Task description =
Pictures stay out of this copy; please retype only the lines from the start of the records through the line with "Use natural string".

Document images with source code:
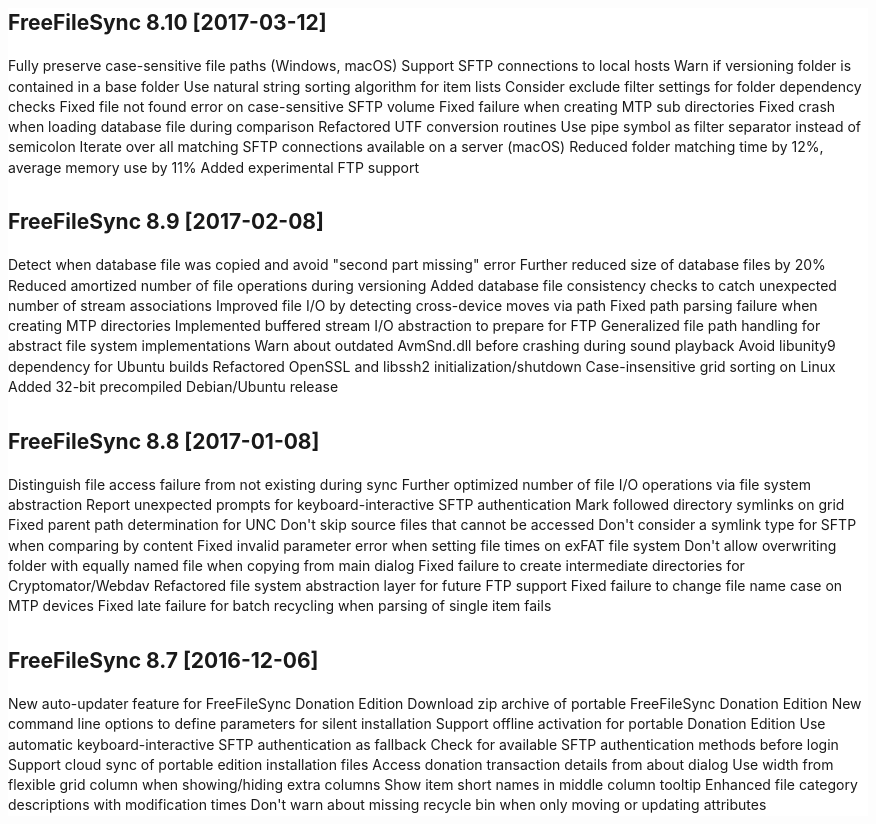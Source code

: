 
FreeFileSync 8.10 [2017-03-12]
------------------------------
Fully preserve case-sensitive file paths (Windows, macOS)
Support SFTP connections to local hosts
Warn if versioning folder is contained in a base folder
Use natural string sorting algorithm for item lists
Consider exclude filter settings for folder dependency checks
Fixed file not found error on case-sensitive SFTP volume
Fixed failure when creating MTP sub directories
Fixed crash when loading database file during comparison
Refactored UTF conversion routines
Use pipe symbol as filter separator instead of semicolon
Iterate over all matching SFTP connections available on a server (macOS)
Reduced folder matching time by 12%, average memory use by 11%
Added experimental FTP support


FreeFileSync 8.9 [2017-02-08]
-----------------------------
Detect when database file was copied and avoid "second part missing" error
Further reduced size of database files by 20%
Reduced amortized number of file operations during versioning
Added database file consistency checks to catch unexpected number of stream associations
Improved file I/O by detecting cross-device moves via path
Fixed path parsing failure when creating MTP directories
Implemented buffered stream I/O abstraction to prepare for FTP
Generalized file path handling for abstract file system implementations
Warn about outdated AvmSnd.dll before crashing during sound playback
Avoid libunity9 dependency for Ubuntu builds
Refactored OpenSSL and libssh2 initialization/shutdown
Case-insensitive grid sorting on Linux
Added 32-bit precompiled Debian/Ubuntu release


FreeFileSync 8.8 [2017-01-08]
-----------------------------
Distinguish file access failure from not existing during sync
Further optimized number of file I/O operations via file system abstraction
Report unexpected prompts for keyboard-interactive SFTP authentication
Mark followed directory symlinks on grid
Fixed parent path determination for UNC
Don't skip source files that cannot be accessed
Don't consider a symlink type for SFTP when comparing by content
Fixed invalid parameter error when setting file times on exFAT file system
Don't allow overwriting folder with equally named file when copying from main dialog
Fixed failure to create intermediate directories for Cryptomator/Webdav
Refactored file system abstraction layer for future FTP support
Fixed failure to change file name case on MTP devices
Fixed late failure for batch recycling when parsing of single item fails


FreeFileSync 8.7 [2016-12-06]
-----------------------------
New auto-updater feature for FreeFileSync Donation Edition
Download zip archive of portable FreeFileSync Donation Edition
New command line options to define parameters for silent installation
Support offline activation for portable Donation Edition
Use automatic keyboard-interactive SFTP authentication as fallback
Check for available SFTP authentication methods before login
Support cloud sync of portable edition installation files
Access donation transaction details from about dialog
Use width from flexible grid column when showing/hiding extra columns
Show item short names in middle column tooltip
Enhanced file category descriptions with modification times
Don't warn about missing recycle bin when only moving or updating attributes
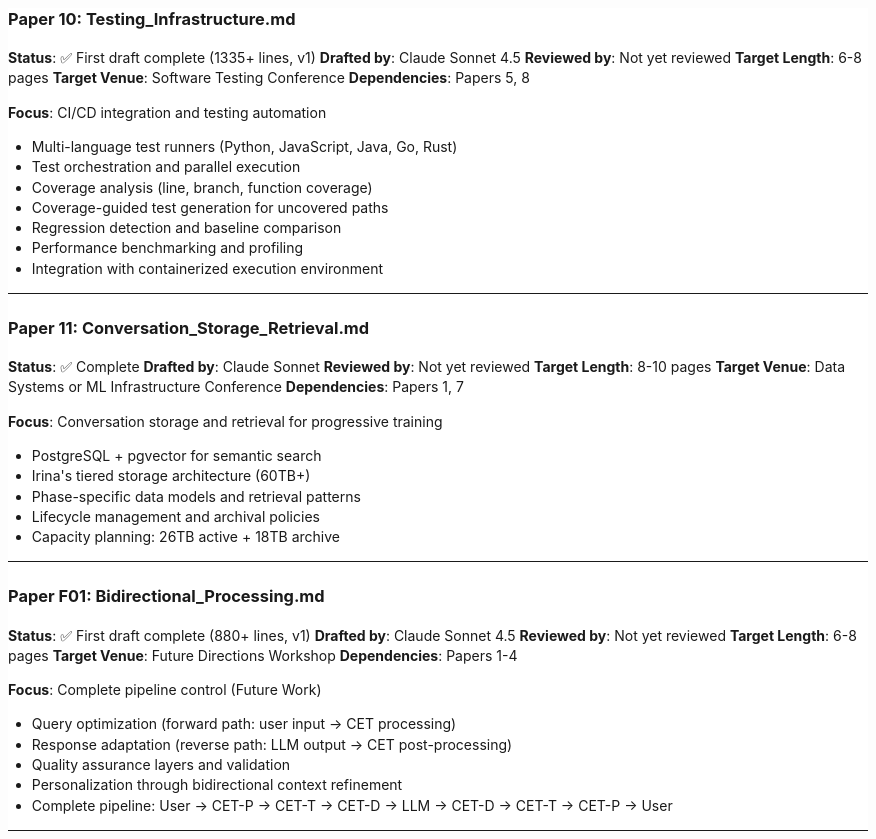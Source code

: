 
### Paper 10: Testing_Infrastructure.md

**Status**: ✅ First draft complete (1335+ lines, v1)
**Drafted by**: Claude Sonnet 4.5
**Reviewed by**: Not yet reviewed
**Target Length**: 6-8 pages
**Target Venue**: Software Testing Conference
**Dependencies**: Papers 5, 8

**Focus**: CI/CD integration and testing automation

- Multi-language test runners (Python, JavaScript, Java, Go, Rust)
- Test orchestration and parallel execution
- Coverage analysis (line, branch, function coverage)
- Coverage-guided test generation for uncovered paths
- Regression detection and baseline comparison
- Performance benchmarking and profiling
- Integration with containerized execution environment

---

### Paper 11: Conversation_Storage_Retrieval.md

**Status**: ✅ Complete
**Drafted by**: Claude Sonnet
**Reviewed by**: Not yet reviewed
**Target Length**: 8-10 pages
**Target Venue**: Data Systems or ML Infrastructure Conference
**Dependencies**: Papers 1, 7

**Focus**: Conversation storage and retrieval for progressive training

- PostgreSQL + pgvector for semantic search
- Irina's tiered storage architecture (60TB+)
- Phase-specific data models and retrieval patterns
- Lifecycle management and archival policies
- Capacity planning: 26TB active + 18TB archive

---

### Paper F01: Bidirectional_Processing.md

**Status**: ✅ First draft complete (880+ lines, v1)
**Drafted by**: Claude Sonnet 4.5
**Reviewed by**: Not yet reviewed
**Target Length**: 6-8 pages
**Target Venue**: Future Directions Workshop
**Dependencies**: Papers 1-4

**Focus**: Complete pipeline control (Future Work)

- Query optimization (forward path: user input → CET processing)
- Response adaptation (reverse path: LLM output → CET post-processing)
- Quality assurance layers and validation
- Personalization through bidirectional context refinement
- Complete pipeline: User → CET-P → CET-T → CET-D → LLM → CET-D → CET-T → CET-P → User

---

Result below =
Source code

: 
FreeFileSync 8.10 [2017-03-12]
------------------------------
Fully preserve case-sensitive file paths (Windows, macOS)
Support SFTP connections to local hosts
Warn if versioning folder is contained in a base folder
Use natural string sorting algorithm for item lists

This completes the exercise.